The Christians of Rome were for the most part ordinary people. They lived in densely populated neighborhoods in the suburbs, near the places that offered the chance of good trade in supplies for the capital, or along the banks of the Tiber, or near industries like the transport services on the Appian Way. Strangely enough, soldiers in the army seem to have been ready to listen to Christian teachings, and there were also many Christians among entertainment workers - in the circuses, amphiteatres, theatres, and naumachias dedicated to the public spectacles which were so important a part of Roman life. Many more came from the great number of slaves who worked in Rome - from the imperial palace and the rich patrician residences to the city at large, where they made up the swarms of public servants employed in construction work, in the maintenance of aqueducts, road and drainage systems, and in fire-fighting and street cleaning. See Slaves for case studies of three slaves who appear in the Old and New Testaments.
But there were also rich and powerful figures among the Christians of Rome. By the end of the first century even the niece of the Emperor Domitian, Flavia Domitilla, had been sentenced to exile as a Christian and had ended her life on the island of Ponza with a 'longum martyrium' as St Jerome says. After all, who but the wealthy could provide the economic means for organizing the Christian community? Believers gathered in their homes
During the 3rd century a certain number of these rich homes became established centers of Christianity, much like modern parishes today.
Because of the enormous population, residential Roman architecture developed upwards rather than outwards. The limits of the city walls forbad urban sprawl. Buildings in Rome, unlike the ones in Pompeii and other cities, were up to four or five stories high.
So, in a sense, were the cemeteries. They were not build underground out of a desire for safety from persecution, which is a romantic fantasy - as in the film 'Quo Vadis', either the old Hollywood version with Robert Taylor and Deborah Kerr, or the new Polish version. The ancients willingly made use of underground land when it could be easily and safely excavated. The soft tufa of Latium was ideal for a vast network of subterranean tunnels for waterworks, of chambers and galleries for graves, and even of recreation areas concealed in places called 'cryptoporticus' beneath summer villas. The Christians and Jews of Rome simply used underground cemeteries to solve a problem which the large number of community members, and the choice of burial rather than cremation, had made increasingly difficult in a city where space was at a premium. Without too much trouble, the multi-levelled network of catacomb galleries could be brought to a height of five meters. The chambers offered room for thousands of tombs along the walls and in the ground.
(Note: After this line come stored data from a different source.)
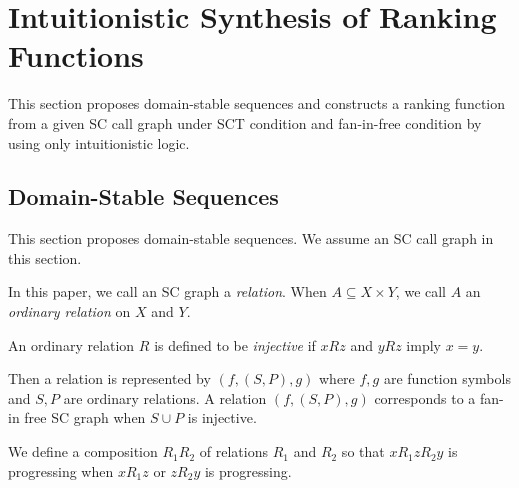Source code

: \section{Intuitionistic Synthesis of Ranking Functions}

This section proposes domain-stable sequences and
constructs a ranking function from a given SC call graph
under SCT condition and fan-in-free condition
by using only intuitionistic logic.

\subsection{Domain-Stable Sequences}

This section proposes domain-stable sequences.
%
We assume an SC call graph in this section.


\begin{Def}\rm
In this paper, we call an SC graph a {\em relation}.
When $A \subseteq X \times Y$,
we call $A$ an {\em ordinary relation} on $X$ and $Y$.

An ordinary relation $R$ is defined to be {\em injective}
if $x R z$ and $y R z$ imply $x=y$.
\end{Def}

Then a relation is represented by $(f,(S,P),g)$ where
$f,g$ are function symbols and $S,P$ are ordinary relations.
%
A relation $(f,(S,P),g)$
corresponds to a fan-in free SC graph \cite{Benamram09}
when $S \cup P$ is injective.

We define a composition $R_1R_2$ of relations $R_1$ and $R_2$ so that
$x R_1 z R_2 y$ is progressing when
$x R_1 z$ or $z R_2 y$ is progressing.

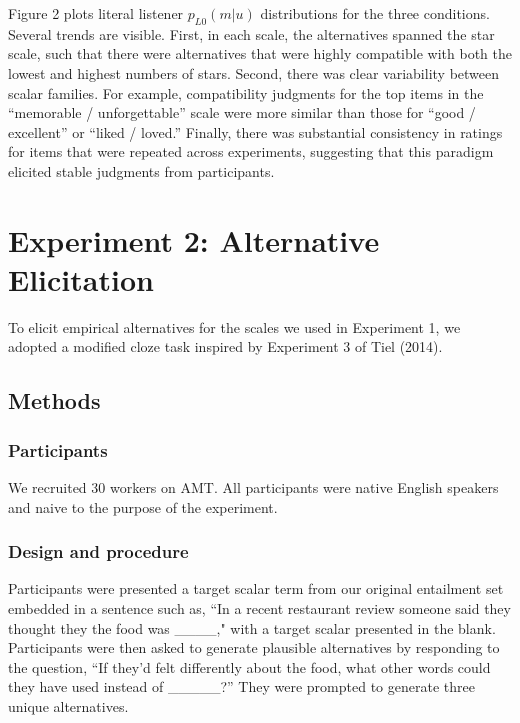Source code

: \documentclass[10pt, letterpaper]{article}
\begin{document}
Figure 2 plots literal listener \(p_{L0}(m|u)\) distributions for the
three conditions. Several trends are visible. First, in each scale, the
alternatives spanned the star scale, such that there were alternatives
that were highly compatible with both the lowest and highest numbers of
stars. Second, there was clear variability between scalar families. For
example, compatibility judgments for the top items in the ``memorable /
unforgettable'' scale were more similar than those for ``good /
excellent'' or ``liked / loved.'' Finally, there was substantial
consistency in ratings for items that were repeated across experiments,
suggesting that this paradigm elicited stable judgments from
participants.

\section{Experiment 2: Alternative
Elicitation}\label{experiment-2-alternative-elicitation}

To elicit empirical alternatives for the scales we used in Experiment 1,
we adopted a modified cloze task inspired by Experiment 3 of Tiel
(2014).

\subsection{Methods}\label{methods-1}

\subsubsection{Participants}\label{participants-1}

We recruited 30 workers on AMT. All participants were native English
speakers and naive to the purpose of the experiment.

\subsubsection{Design and procedure}\label{design-and-procedure-1}

Participants were presented a target scalar term from our original
entailment set embedded in a sentence such as, ``In a recent restaurant
review someone said they thought they the food was \_\_\_\_," with a
target scalar presented in the blank. Participants were then asked to
generate plausible alternatives by responding to the question, ``If
they'd felt differently about the food, what other words could they have
used instead of \_\_\_\_\_?'' They were prompted to generate three
unique alternatives.
\end{document}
Each corpse was wrapped in a sheet before being placed in the tomb, which often contained two or more members of the same family. The name of the deceased was painted or sculpted on the brick or marble slab serving as its door, together with other information, usually the day and month of death. Small terracotta lamps and vases for perfume were often placed above the tomb, like the lights and flowers in cemeteries today.
The sombre galleries lit by the dancing lamp flames must have made an impressive sight. The simplest were the loculi, rectangular cavities dug one above the other in the tufa walls. A richer type of tomb was the arcosolium, a cell for the dead hollowed out of the tufa and often plastered and frescoed, with a horizontal slab for a lid over the grave, surmounted by an arch. Arcosolia are most often found in cubicula, small rooms constituting family or corporation vaults. They are sometimes illuminated by pit-like openings in the vaulting like a skylight, which originally allowed for the removal of earth during the excavations. The catacombs were used as cemeteries until the early fifth century. They became enormous underground cities, especially after the cult of the martyrs began, since ordinary people wanted to be buried closer to the sacred tombs as a near guarantee of salvation.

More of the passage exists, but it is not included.